- _DATA TO PROCESS_:

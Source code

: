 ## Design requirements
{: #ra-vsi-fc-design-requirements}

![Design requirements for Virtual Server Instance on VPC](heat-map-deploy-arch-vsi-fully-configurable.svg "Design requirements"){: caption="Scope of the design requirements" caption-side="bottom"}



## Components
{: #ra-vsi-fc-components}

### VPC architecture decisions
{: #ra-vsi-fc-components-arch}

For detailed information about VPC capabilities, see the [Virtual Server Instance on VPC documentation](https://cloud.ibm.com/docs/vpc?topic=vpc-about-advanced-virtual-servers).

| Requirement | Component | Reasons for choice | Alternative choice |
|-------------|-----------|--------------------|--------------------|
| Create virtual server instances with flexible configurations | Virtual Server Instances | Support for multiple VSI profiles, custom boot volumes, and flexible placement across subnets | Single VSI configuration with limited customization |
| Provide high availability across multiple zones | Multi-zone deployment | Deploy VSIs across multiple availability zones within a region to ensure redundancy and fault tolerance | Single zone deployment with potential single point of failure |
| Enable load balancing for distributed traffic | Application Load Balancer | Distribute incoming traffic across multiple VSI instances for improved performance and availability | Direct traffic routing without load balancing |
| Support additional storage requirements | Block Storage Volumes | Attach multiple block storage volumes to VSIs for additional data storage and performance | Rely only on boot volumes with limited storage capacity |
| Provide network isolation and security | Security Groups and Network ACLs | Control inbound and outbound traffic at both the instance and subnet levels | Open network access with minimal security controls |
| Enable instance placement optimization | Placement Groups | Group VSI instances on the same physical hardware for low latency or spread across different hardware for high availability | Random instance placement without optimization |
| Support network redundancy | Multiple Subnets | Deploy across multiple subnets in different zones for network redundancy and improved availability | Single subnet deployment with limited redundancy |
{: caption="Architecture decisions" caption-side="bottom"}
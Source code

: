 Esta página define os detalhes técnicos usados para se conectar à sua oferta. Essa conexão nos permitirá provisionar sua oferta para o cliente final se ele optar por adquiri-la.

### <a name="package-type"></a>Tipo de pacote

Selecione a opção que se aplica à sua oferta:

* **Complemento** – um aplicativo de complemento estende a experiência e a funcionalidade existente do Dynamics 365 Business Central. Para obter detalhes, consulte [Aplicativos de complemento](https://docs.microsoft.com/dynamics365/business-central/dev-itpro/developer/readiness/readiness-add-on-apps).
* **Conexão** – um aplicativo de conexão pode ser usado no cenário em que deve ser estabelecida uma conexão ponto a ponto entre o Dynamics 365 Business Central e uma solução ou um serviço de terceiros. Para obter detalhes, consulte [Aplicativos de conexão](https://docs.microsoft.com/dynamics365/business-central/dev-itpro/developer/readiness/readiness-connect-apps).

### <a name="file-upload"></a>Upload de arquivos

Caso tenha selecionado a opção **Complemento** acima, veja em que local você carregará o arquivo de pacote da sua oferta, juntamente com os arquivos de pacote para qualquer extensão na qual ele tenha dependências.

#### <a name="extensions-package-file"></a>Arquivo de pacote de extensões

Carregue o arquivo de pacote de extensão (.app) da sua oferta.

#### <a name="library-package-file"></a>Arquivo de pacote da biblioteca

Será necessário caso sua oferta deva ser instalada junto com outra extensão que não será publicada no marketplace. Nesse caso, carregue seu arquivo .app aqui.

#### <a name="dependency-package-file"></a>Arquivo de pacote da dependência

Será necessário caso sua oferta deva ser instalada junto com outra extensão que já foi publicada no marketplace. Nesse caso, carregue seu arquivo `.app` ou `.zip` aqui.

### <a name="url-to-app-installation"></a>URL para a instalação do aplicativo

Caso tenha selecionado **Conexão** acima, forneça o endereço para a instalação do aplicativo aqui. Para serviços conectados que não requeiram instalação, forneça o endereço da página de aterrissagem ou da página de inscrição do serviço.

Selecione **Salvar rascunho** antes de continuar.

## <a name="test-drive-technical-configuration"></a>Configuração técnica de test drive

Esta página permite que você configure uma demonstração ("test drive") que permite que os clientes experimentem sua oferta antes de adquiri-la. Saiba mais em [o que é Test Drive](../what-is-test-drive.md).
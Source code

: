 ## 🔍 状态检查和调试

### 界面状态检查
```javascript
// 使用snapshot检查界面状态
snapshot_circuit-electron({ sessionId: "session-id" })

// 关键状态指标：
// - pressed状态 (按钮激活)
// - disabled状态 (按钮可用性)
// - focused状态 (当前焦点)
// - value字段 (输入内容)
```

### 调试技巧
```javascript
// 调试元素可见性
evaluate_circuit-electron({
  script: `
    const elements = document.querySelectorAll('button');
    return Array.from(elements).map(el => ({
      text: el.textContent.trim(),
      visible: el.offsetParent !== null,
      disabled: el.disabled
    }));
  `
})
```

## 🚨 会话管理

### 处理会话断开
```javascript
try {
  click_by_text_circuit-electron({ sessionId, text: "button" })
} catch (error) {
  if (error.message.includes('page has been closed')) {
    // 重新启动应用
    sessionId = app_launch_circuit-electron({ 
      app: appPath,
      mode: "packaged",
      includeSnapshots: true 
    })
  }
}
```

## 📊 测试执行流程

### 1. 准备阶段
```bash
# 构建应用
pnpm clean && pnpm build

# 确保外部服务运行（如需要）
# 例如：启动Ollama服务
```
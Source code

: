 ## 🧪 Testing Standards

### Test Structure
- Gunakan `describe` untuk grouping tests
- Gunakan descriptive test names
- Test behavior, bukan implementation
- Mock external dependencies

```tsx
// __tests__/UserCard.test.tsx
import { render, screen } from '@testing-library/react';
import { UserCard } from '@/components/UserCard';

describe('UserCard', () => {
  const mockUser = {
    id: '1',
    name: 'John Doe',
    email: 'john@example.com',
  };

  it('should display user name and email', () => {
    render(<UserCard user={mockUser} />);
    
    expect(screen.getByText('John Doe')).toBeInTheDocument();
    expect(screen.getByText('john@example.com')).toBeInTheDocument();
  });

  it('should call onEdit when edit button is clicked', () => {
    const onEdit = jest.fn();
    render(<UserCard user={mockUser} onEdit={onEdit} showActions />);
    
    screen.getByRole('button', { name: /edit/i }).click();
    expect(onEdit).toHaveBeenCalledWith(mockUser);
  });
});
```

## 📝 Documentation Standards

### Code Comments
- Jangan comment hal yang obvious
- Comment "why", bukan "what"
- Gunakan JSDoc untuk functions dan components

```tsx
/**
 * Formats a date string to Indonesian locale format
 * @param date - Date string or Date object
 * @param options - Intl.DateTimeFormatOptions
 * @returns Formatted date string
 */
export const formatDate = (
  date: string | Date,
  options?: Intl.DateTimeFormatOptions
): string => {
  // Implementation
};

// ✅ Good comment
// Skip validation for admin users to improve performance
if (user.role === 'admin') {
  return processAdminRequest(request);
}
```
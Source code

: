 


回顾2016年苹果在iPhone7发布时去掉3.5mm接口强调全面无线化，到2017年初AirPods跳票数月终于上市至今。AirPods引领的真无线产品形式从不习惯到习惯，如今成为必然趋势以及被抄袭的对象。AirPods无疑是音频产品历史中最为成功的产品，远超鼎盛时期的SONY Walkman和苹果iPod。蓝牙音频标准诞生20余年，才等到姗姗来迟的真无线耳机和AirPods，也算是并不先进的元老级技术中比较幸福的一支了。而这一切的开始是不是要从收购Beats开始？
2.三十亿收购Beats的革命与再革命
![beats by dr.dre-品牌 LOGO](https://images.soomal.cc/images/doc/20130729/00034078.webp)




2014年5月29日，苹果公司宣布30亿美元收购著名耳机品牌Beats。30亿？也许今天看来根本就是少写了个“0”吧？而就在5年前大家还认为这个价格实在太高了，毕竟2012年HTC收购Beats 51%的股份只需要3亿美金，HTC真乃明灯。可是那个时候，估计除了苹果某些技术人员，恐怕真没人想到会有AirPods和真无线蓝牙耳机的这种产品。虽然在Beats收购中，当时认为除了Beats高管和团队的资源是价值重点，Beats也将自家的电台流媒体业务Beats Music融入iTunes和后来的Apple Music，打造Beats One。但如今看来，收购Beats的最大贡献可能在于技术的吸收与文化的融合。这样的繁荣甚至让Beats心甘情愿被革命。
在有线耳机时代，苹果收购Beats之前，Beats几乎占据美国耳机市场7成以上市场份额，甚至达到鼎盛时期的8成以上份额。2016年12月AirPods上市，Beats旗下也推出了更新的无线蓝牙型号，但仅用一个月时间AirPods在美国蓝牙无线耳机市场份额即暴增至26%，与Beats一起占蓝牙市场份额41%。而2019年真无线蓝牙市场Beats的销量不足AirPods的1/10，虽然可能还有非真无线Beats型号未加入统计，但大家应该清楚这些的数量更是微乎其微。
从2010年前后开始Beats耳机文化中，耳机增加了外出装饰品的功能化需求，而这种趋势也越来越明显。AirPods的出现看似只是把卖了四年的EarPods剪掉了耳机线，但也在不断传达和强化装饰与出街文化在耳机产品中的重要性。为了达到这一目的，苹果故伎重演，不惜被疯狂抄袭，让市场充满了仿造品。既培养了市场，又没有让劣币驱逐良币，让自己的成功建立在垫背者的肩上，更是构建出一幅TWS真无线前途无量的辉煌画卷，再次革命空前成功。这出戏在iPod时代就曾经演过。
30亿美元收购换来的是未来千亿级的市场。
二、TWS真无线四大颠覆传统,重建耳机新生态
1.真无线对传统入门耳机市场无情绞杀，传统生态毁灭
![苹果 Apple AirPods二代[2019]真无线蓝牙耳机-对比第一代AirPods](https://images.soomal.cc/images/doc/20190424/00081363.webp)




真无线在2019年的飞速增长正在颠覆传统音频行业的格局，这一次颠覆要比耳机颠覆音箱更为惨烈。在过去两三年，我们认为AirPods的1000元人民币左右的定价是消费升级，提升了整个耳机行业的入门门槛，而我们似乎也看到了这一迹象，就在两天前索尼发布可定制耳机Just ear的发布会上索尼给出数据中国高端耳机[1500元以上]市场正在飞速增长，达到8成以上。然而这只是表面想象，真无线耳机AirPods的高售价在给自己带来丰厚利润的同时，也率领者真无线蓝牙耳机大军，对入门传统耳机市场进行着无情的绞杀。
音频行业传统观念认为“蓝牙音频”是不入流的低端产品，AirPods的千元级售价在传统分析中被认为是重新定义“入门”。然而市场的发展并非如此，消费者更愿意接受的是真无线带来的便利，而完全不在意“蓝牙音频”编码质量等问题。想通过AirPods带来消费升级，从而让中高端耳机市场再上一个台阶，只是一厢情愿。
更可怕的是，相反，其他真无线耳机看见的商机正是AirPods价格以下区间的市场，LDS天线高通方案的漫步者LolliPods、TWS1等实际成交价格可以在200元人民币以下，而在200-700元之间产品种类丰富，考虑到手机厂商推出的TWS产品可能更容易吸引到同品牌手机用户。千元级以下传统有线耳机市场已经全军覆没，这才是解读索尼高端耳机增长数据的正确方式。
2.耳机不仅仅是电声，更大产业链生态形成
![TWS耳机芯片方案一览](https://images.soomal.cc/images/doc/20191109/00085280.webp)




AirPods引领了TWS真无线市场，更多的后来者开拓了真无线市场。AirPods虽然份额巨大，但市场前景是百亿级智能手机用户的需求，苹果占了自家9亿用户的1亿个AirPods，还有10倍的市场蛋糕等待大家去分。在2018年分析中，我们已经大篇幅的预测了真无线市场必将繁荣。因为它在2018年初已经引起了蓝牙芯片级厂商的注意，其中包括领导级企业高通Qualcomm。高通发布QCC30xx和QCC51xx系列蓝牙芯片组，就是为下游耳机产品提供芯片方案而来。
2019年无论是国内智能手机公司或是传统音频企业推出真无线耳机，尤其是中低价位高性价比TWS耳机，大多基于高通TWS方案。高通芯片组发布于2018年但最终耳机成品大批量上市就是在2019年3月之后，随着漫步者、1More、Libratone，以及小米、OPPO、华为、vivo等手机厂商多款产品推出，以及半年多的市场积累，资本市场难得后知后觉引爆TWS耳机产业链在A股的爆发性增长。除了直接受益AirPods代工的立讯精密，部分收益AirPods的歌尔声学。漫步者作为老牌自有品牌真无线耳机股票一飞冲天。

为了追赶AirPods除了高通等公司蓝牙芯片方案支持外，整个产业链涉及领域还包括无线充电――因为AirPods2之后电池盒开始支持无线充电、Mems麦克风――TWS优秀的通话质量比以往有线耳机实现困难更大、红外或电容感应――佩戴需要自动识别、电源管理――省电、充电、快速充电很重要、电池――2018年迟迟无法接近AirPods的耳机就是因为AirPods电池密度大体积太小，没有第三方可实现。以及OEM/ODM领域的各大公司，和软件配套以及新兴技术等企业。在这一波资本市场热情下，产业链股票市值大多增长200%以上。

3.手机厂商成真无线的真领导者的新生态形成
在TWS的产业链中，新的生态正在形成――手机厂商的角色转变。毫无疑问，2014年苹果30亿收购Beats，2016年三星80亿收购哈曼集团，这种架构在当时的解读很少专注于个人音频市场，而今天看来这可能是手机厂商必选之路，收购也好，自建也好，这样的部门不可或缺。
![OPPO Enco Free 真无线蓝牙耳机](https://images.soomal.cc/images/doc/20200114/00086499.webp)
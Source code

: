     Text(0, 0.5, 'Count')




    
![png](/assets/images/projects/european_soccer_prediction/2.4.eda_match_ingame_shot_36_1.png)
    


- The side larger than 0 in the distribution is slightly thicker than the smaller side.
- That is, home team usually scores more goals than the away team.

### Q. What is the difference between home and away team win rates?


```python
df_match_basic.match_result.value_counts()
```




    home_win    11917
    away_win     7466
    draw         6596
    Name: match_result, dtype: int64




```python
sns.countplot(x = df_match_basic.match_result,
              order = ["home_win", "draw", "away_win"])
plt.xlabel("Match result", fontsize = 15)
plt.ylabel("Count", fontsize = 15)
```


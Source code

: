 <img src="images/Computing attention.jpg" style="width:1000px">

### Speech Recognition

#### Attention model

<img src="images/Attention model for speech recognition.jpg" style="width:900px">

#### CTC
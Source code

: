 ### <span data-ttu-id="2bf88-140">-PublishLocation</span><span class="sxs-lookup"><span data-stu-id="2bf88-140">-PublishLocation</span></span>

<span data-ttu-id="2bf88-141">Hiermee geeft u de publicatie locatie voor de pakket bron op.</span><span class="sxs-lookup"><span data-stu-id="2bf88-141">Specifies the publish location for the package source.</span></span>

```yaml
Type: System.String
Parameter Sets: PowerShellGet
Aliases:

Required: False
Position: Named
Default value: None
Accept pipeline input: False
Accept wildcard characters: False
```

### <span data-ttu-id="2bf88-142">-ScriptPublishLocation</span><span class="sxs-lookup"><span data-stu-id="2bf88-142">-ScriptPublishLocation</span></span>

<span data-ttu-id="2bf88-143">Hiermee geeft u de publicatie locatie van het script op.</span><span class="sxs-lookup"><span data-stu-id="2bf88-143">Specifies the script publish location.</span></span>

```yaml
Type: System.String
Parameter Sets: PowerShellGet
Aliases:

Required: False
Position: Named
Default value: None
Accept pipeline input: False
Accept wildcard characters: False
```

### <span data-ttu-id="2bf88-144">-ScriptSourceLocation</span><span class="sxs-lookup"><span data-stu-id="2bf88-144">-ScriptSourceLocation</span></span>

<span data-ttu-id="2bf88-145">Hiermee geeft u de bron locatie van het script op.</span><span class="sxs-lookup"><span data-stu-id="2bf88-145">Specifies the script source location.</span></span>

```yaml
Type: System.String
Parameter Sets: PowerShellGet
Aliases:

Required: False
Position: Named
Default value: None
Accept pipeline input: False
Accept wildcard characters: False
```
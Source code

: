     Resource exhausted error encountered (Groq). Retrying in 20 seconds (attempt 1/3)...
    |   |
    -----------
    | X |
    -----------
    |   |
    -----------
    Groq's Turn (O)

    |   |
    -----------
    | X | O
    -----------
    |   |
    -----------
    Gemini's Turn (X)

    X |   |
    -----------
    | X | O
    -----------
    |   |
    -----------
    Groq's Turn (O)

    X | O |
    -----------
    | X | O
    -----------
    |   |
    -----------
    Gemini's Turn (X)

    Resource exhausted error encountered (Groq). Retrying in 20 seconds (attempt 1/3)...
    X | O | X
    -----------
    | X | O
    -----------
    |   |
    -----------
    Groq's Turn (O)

- _EXERCISE OBJECTIVE_:
Lines from the entries that contain the string "encountered" must be found and copied.

- _THE ANSWER_:
:     Resource exhausted error encountered (Groq). Retrying in 20 seconds (attempt 1/3)...
    Resource exhausted error encountered (Groq). Retrying in 20 seconds (attempt 1/3)...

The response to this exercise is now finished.